*** Data records ***
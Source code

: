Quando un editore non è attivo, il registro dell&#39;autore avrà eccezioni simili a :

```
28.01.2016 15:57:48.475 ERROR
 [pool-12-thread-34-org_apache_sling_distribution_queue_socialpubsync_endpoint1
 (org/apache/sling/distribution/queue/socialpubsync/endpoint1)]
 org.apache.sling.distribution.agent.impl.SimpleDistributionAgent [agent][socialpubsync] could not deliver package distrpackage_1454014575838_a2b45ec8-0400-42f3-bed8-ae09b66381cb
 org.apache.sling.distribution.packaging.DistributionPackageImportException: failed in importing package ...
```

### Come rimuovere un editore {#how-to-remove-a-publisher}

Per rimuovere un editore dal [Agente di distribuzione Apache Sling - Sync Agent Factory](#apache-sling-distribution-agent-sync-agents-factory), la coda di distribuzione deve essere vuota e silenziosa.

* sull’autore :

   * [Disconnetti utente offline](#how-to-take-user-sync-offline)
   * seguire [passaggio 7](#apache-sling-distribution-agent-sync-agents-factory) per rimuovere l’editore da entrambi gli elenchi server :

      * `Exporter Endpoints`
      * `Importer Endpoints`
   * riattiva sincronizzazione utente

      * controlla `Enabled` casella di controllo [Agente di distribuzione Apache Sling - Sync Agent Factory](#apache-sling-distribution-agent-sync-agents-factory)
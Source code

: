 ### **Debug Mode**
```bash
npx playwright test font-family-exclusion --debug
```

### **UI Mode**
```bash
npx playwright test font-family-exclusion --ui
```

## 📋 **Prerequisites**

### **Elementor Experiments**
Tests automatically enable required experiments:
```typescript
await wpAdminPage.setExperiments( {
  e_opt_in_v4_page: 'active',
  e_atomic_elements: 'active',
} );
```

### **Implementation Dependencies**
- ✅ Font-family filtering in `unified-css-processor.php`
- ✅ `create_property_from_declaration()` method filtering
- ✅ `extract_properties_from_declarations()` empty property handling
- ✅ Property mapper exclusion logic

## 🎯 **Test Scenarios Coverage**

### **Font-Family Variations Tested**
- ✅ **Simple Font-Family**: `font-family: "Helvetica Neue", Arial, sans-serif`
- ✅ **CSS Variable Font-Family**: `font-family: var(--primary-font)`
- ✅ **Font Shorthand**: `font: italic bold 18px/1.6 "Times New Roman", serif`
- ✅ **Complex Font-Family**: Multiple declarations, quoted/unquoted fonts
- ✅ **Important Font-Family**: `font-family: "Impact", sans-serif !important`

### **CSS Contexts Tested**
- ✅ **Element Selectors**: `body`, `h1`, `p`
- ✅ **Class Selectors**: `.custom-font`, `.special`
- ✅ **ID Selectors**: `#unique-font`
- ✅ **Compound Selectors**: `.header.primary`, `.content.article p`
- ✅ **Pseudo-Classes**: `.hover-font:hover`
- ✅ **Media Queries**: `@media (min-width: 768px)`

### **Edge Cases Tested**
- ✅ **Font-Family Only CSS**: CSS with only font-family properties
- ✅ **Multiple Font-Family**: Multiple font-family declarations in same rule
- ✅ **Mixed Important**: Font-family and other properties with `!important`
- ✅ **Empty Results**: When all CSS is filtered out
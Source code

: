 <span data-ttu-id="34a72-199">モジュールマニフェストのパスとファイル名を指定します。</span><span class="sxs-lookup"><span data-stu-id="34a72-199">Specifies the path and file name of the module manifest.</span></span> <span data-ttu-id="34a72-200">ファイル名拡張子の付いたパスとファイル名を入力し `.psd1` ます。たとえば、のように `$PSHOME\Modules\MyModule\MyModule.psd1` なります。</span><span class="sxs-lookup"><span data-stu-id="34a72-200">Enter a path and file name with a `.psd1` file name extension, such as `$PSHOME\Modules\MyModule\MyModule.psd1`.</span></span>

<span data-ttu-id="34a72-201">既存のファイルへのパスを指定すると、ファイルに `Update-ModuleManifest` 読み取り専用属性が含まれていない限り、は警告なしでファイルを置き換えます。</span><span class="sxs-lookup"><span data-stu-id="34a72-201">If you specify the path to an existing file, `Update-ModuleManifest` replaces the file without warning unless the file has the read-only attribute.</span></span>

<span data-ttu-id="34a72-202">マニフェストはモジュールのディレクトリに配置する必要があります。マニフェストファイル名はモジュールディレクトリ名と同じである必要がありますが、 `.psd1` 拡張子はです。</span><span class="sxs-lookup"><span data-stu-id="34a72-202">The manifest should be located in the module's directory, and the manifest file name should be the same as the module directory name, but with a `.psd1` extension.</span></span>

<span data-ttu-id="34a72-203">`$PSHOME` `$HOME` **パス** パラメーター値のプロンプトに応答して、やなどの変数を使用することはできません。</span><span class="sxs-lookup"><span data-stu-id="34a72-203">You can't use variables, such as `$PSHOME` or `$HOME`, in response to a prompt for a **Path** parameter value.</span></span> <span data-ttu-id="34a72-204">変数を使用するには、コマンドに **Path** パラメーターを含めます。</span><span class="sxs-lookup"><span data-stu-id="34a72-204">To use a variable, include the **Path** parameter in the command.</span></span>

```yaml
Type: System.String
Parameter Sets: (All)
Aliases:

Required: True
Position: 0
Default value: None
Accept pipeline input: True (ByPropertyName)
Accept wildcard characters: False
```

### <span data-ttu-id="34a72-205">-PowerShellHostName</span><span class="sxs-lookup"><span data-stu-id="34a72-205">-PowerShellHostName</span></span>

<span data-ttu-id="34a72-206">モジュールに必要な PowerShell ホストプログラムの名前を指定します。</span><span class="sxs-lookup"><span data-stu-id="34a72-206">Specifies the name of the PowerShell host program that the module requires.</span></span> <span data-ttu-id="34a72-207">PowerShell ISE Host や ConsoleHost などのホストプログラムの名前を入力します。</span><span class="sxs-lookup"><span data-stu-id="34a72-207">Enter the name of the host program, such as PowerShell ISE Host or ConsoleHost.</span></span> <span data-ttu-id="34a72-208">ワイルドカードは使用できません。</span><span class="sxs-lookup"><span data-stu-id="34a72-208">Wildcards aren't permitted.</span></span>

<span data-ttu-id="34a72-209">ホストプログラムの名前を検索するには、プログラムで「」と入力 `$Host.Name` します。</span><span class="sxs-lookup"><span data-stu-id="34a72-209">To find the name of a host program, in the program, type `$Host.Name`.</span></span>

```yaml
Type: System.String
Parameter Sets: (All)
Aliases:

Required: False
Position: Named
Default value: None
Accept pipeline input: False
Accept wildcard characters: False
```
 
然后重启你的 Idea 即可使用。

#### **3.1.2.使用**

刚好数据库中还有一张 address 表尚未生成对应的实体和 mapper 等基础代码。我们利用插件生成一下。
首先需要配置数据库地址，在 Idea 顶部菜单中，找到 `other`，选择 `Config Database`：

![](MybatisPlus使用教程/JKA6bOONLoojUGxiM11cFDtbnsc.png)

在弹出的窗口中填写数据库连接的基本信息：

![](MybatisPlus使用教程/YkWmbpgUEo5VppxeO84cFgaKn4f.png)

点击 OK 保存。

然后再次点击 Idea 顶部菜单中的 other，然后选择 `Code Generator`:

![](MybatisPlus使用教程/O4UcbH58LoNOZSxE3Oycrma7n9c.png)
*** End of Data records ***
What you need to do: Write the records out in full, exactly as they read above.

Final answer:
Source code

:Quando un editore non è attivo, il registro dell&#39;autore avrà eccezioni simili a :

```
28.01.2016 15:57:48.475 ERROR
 [pool-12-thread-34-org_apache_sling_distribution_queue_socialpubsync_endpoint1
 (org/apache/sling/distribution/queue/socialpubsync/endpoint1)]
 org.apache.sling.distribution.agent.impl.SimpleDistributionAgent [agent][socialpubsync] could not deliver package distrpackage_1454014575838_a2b45ec8-0400-42f3-bed8-ae09b66381cb
 org.apache.sling.distribution.packaging.DistributionPackageImportException: failed in importing package ...
```

### Come rimuovere un editore {#how-to-remove-a-publisher}

Per rimuovere un editore dal [Agente di distribuzione Apache Sling - Sync Agent Factory](#apache-sling-distribution-agent-sync-agents-factory), la coda di distribuzione deve essere vuota e silenziosa.

* sull’autore :

   * [Disconnetti utente offline](#how-to-take-user-sync-offline)
   * seguire [passaggio 7](#apache-sling-distribution-agent-sync-agents-factory) per rimuovere l’editore da entrambi gli elenchi server :

      * `Exporter Endpoints`
      * `Importer Endpoints`
   * riattiva sincronizzazione utente

      * controlla `Enabled` casella di controllo [Agente di distribuzione Apache Sling - Sync Agent Factory](#apache-sling-distribution-agent-sync-agents-factory)
Source code

: ### **Debug Mode**
```bash
npx playwright test font-family-exclusion --debug
```

### **UI Mode**
```bash
npx playwright test font-family-exclusion --ui
```

## 📋 **Prerequisites**

### **Elementor Experiments**
Tests automatically enable required experiments:
```typescript
await wpAdminPage.setExperiments( {
  e_opt_in_v4_page: 'active',
  e_atomic_elements: 'active',
} );
```

### **Implementation Dependencies**
- ✅ Font-family filtering in `unified-css-processor.php`
- ✅ `create_property_from_declaration()` method filtering
- ✅ `extract_properties_from_declarations()` empty property handling
- ✅ Property mapper exclusion logic

## 🎯 **Test Scenarios Coverage**

### **Font-Family Variations Tested**
- ✅ **Simple Font-Family**: `font-family: "Helvetica Neue", Arial, sans-serif`
- ✅ **CSS Variable Font-Family**: `font-family: var(--primary-font)`
- ✅ **Font Shorthand**: `font: italic bold 18px/1.6 "Times New Roman", serif`
- ✅ **Complex Font-Family**: Multiple declarations, quoted/unquoted fonts
- ✅ **Important Font-Family**: `font-family: "Impact", sans-serif !important`

### **CSS Contexts Tested**
- ✅ **Element Selectors**: `body`, `h1`, `p`
- ✅ **Class Selectors**: `.custom-font`, `.special`
- ✅ **ID Selectors**: `#unique-font`
- ✅ **Compound Selectors**: `.header.primary`, `.content.article p`
- ✅ **Pseudo-Classes**: `.hover-font:hover`
- ✅ **Media Queries**: `@media (min-width: 768px)`

### **Edge Cases Tested**
- ✅ **Font-Family Only CSS**: CSS with only font-family properties
- ✅ **Multiple Font-Family**: Multiple font-family declarations in same rule
- ✅ **Mixed Important**: Font-family and other properties with `!important`
- ✅ **Empty Results**: When all CSS is filtered out
Source code

: <span data-ttu-id="34a72-199">モジュールマニフェストのパスとファイル名を指定します。</span><span class="sxs-lookup"><span data-stu-id="34a72-199">Specifies the path and file name of the module manifest.</span></span> <span data-ttu-id="34a72-200">ファイル名拡張子の付いたパスとファイル名を入力し `.psd1` ます。たとえば、のように `$PSHOME\Modules\MyModule\MyModule.psd1` なります。</span><span class="sxs-lookup"><span data-stu-id="34a72-200">Enter a path and file name with a `.psd1` file name extension, such as `$PSHOME\Modules\MyModule\MyModule.psd1`.</span></span>

<span data-ttu-id="34a72-201">既存のファイルへのパスを指定すると、ファイルに `Update-ModuleManifest` 読み取り専用属性が含まれていない限り、は警告なしでファイルを置き換えます。</span><span class="sxs-lookup"><span data-stu-id="34a72-201">If you specify the path to an existing file, `Update-ModuleManifest` replaces the file without warning unless the file has the read-only attribute.</span></span>

<span data-ttu-id="34a72-202">マニフェストはモジュールのディレクトリに配置する必要があります。マニフェストファイル名はモジュールディレクトリ名と同じである必要がありますが、 `.psd1` 拡張子はです。</span><span class="sxs-lookup"><span data-stu-id="34a72-202">The manifest should be located in the module's directory, and the manifest file name should be the same as the module directory name, but with a `.psd1` extension.</span></span>

<span data-ttu-id="34a72-203">`$PSHOME` `$HOME` **パス** パラメーター値のプロンプトに応答して、やなどの変数を使用することはできません。</span><span class="sxs-lookup"><span data-stu-id="34a72-203">You can't use variables, such as `$PSHOME` or `$HOME`, in response to a prompt for a **Path** parameter value.</span></span> <span data-ttu-id="34a72-204">変数を使用するには、コマンドに **Path** パラメーターを含めます。</span><span class="sxs-lookup"><span data-stu-id="34a72-204">To use a variable, include the **Path** parameter in the command.</span></span>

```yaml
Type: System.String
Parameter Sets: (All)
Aliases:

Required: True
Position: 0
Default value: None
Accept pipeline input: True (ByPropertyName)
Accept wildcard characters: False
```

### <span data-ttu-id="34a72-205">-PowerShellHostName</span><span class="sxs-lookup"><span data-stu-id="34a72-205">-PowerShellHostName</span></span>

<span data-ttu-id="34a72-206">モジュールに必要な PowerShell ホストプログラムの名前を指定します。</span><span class="sxs-lookup"><span data-stu-id="34a72-206">Specifies the name of the PowerShell host program that the module requires.</span></span> <span data-ttu-id="34a72-207">PowerShell ISE Host や ConsoleHost などのホストプログラムの名前を入力します。</span><span class="sxs-lookup"><span data-stu-id="34a72-207">Enter the name of the host program, such as PowerShell ISE Host or ConsoleHost.</span></span> <span data-ttu-id="34a72-208">ワイルドカードは使用できません。</span><span class="sxs-lookup"><span data-stu-id="34a72-208">Wildcards aren't permitted.</span></span>

<span data-ttu-id="34a72-209">ホストプログラムの名前を検索するには、プログラムで「」と入力 `$Host.Name` します。</span><span class="sxs-lookup"><span data-stu-id="34a72-209">To find the name of a host program, in the program, type `$Host.Name`.</span></span>

```yaml
Type: System.String
Parameter Sets: (All)
Aliases:

Required: False
Position: Named
Default value: None
Accept pipeline input: False
Accept wildcard characters: False
```
 
然后重启你的 Idea 即可使用。

#### **3.1.2.使用**

刚好数据库中还有一张 address 表尚未生成对应的实体和 mapper 等基础代码。我们利用插件生成一下。
首先需要配置数据库地址，在 Idea 顶部菜单中，找到 `other`，选择 `Config Database`：

![](MybatisPlus使用教程/JKA6bOONLoojUGxiM11cFDtbnsc.png)

在弹出的窗口中填写数据库连接的基本信息：

![](MybatisPlus使用教程/YkWmbpgUEo5VppxeO84cFgaKn4f.png)

点击 OK 保存。

然后再次点击 Idea 顶部菜单中的 other，然后选择 `Code Generator`:

![](MybatisPlus使用教程/O4UcbH58LoNOZSxE3Oycrma7n9c.png)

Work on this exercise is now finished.